In the case study the base unit of analysis was the employment transaction. The case study can easily fall under the category of political economy with its use of the human capital concept because this concept is itself part of a so-called capabilities framework that builds on human rights. In my labour market framework the individual worker transacts his human capital for a wage in a transaction, with a firm having uses for their human capital in its production of goods or services. This can complement the idea that the individual worker also has human capabilities that are quite separate to the transaction. This should be a consideration of the modern policy maker. Hence, I needed to include an appreciation of labour market institution effectiveness, as well as efficiency. This general move away from the representative agent maximising his utility is proving far more useful in development economics. There is a social good that matters.

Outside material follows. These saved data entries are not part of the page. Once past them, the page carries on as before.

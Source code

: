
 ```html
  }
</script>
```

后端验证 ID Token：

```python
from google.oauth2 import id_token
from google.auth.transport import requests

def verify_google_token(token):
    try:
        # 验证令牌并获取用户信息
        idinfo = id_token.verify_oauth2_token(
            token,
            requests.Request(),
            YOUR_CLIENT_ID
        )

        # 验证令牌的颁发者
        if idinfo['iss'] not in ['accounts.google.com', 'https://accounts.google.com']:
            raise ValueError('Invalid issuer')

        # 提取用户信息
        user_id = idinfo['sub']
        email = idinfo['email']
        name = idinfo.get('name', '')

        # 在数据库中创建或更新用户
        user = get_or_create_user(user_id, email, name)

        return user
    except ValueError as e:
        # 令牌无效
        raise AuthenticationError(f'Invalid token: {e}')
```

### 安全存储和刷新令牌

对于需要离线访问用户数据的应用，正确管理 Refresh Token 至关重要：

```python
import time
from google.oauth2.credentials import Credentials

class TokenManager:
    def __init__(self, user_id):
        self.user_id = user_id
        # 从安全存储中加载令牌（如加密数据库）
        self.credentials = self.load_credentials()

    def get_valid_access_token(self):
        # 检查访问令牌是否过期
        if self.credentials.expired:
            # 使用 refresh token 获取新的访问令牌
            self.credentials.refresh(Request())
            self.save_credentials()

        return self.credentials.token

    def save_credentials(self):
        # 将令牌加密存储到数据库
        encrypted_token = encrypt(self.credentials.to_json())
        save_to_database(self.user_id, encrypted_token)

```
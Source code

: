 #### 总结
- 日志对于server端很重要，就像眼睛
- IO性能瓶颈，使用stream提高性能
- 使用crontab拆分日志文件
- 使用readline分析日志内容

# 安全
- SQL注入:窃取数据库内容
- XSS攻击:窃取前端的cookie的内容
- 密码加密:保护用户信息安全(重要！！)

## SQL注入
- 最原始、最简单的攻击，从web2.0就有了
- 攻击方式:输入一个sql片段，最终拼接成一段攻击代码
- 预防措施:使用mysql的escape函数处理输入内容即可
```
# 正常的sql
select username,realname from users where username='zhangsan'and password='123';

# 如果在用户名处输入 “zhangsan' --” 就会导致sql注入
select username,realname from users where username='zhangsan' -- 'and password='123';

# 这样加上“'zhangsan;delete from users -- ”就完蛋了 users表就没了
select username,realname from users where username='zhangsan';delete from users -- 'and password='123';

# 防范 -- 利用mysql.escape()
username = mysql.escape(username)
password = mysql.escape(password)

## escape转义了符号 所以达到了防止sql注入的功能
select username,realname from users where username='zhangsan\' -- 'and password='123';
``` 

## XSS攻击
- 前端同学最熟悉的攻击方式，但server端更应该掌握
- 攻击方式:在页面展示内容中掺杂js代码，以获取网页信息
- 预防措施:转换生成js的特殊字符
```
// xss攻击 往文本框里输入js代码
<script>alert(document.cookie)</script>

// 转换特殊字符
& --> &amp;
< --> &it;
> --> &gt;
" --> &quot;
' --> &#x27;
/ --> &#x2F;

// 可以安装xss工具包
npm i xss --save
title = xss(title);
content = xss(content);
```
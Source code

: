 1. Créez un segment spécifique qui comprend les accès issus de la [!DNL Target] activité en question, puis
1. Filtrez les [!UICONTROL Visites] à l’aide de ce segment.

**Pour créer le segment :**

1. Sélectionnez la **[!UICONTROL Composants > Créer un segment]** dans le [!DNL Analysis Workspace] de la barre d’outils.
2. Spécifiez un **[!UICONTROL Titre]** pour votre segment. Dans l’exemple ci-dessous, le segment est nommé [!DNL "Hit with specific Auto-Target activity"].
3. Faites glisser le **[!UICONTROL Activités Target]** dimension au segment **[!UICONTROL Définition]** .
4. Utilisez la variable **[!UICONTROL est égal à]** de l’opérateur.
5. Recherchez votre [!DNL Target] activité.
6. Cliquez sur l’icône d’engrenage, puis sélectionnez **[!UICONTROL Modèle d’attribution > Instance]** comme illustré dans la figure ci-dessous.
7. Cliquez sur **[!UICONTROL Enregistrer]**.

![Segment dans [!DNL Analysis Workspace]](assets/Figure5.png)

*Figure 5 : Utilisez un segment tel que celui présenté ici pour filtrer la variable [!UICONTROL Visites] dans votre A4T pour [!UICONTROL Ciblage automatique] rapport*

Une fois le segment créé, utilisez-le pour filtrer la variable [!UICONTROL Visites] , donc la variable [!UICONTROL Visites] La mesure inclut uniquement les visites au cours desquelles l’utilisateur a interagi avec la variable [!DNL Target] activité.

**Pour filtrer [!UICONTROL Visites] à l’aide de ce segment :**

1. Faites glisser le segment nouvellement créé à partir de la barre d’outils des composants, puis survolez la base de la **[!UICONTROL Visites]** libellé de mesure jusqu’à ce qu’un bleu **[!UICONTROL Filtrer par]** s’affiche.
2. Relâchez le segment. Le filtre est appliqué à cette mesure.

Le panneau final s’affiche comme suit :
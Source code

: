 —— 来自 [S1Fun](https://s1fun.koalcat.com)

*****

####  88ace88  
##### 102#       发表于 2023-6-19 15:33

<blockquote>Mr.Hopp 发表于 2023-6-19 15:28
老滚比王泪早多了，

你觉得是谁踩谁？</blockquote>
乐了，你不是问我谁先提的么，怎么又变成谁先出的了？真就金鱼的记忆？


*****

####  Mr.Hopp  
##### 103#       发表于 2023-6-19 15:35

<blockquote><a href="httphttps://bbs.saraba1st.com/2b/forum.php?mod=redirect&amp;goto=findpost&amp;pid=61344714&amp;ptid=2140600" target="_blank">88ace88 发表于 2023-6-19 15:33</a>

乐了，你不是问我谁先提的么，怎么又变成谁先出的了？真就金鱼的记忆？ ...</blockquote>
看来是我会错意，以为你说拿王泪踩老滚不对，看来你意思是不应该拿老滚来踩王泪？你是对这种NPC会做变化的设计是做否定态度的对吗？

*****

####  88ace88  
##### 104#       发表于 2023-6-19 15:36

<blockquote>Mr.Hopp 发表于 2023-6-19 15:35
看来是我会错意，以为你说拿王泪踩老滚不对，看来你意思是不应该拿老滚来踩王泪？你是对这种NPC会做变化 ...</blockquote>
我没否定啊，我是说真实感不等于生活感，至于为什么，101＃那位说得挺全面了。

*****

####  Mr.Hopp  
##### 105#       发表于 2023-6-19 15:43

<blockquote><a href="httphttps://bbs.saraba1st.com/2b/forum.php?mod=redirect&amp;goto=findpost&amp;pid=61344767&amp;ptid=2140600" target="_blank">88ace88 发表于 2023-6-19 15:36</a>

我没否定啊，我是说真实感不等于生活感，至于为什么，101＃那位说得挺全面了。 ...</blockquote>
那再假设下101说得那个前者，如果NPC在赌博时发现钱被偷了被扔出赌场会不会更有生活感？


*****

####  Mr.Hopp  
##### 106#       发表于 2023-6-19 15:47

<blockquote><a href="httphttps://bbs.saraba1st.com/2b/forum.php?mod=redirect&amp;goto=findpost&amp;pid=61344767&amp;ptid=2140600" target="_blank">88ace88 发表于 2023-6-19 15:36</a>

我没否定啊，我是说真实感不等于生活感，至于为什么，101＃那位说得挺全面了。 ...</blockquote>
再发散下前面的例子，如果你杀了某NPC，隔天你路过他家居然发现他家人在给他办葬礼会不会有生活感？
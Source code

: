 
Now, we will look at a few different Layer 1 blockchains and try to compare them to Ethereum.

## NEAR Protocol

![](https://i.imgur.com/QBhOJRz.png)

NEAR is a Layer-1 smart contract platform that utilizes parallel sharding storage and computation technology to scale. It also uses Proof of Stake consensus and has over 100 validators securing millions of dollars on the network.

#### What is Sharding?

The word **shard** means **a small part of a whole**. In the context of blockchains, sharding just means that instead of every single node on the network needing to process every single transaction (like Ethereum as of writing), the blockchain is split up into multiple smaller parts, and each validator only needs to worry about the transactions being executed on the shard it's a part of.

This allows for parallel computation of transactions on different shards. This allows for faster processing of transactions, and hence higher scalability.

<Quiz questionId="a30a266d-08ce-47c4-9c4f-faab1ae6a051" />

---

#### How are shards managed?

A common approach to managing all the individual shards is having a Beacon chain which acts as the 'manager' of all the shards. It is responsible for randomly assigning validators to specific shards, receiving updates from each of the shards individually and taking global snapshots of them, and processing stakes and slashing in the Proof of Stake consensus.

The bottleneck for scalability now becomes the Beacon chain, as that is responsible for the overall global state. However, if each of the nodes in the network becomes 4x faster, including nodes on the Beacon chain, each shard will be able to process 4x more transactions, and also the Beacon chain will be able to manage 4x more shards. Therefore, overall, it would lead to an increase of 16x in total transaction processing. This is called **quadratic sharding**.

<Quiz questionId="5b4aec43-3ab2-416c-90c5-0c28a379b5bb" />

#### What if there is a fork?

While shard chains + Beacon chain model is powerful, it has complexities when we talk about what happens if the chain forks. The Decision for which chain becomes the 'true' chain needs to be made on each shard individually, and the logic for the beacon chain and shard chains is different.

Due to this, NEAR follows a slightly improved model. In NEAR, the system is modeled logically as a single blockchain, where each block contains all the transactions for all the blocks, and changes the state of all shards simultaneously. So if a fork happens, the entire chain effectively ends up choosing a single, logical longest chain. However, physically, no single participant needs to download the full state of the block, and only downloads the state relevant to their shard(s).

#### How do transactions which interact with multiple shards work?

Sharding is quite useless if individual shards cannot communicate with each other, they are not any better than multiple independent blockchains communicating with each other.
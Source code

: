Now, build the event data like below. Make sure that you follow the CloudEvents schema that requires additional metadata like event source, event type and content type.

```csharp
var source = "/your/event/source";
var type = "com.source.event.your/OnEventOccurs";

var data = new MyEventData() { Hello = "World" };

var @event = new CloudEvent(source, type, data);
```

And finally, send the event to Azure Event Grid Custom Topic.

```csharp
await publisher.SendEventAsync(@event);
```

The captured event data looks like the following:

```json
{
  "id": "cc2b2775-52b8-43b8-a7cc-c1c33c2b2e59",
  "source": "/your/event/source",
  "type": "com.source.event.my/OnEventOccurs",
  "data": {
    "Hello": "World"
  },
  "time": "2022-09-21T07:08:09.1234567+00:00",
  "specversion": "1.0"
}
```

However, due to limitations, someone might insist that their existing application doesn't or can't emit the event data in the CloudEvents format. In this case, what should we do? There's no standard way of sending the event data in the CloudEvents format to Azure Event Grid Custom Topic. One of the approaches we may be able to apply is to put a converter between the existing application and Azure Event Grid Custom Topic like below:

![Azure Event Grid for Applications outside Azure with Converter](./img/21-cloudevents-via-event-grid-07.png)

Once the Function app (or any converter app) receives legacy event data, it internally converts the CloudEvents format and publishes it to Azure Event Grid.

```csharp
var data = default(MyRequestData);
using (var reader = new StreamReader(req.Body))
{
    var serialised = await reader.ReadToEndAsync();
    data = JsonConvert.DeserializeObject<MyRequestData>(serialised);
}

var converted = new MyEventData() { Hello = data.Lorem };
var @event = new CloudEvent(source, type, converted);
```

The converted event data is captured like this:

In the case study I have shown that stepping back from the wage mechanism provides a much fuller ground for discussion and agreement. The labour market has both an efficiency and effectiveness measure under Systemic Variance. The use of the human capabilities framework is founded in a rights-based approach to development. These rights imply transaction costs, but they also imply the social good. It was always about the best use of limited resources towards agreed ends, but now considering a broader conception of the social good. This now seems also pertinent to maturing liberal democracies in an era of planetary boundaries.
The Irish economy is adapting structurally to a host of economic and social realities. In the case study the primary market was the labour market. This market is underpinned by certifiable human capital. But once again it is essential to step back from the nominal wage mechanism and understand the role of the broader educational framework. The requisite supply of healthy, educated, socialised workers for firms, requires a governing system that supports the property rights of individuals who engage themselves in an employment transaction with a firm. It should be clear from the case study that future adaptations of the Irish economy will involve the education system and the individual rights of labour market participants.
It was always generally the case that property rights carried a broader importance and role. With the Coase Negation I ascribe property rights to the individual labour market participants human capital. It is also true that I suggest an economic and social good to the structures and mechanisms of social order and cooperation governing the labour market, labour market institutions. The coherency and comprehension of this approach among Irish practitioners can be seen as a turning point in the history of our country. A time when Alexander Kojeves announcement of the “rational supremacy of the regime of rights and equal recognition”, had finally arrived. But the Irish example shows that regulation as apart from individual litigation can serve society better. This distinction is crucial to appreciating the rights-based understanding of the economy, as well as the traditional bias in economics to reducing transaction costs, the other side of the coin..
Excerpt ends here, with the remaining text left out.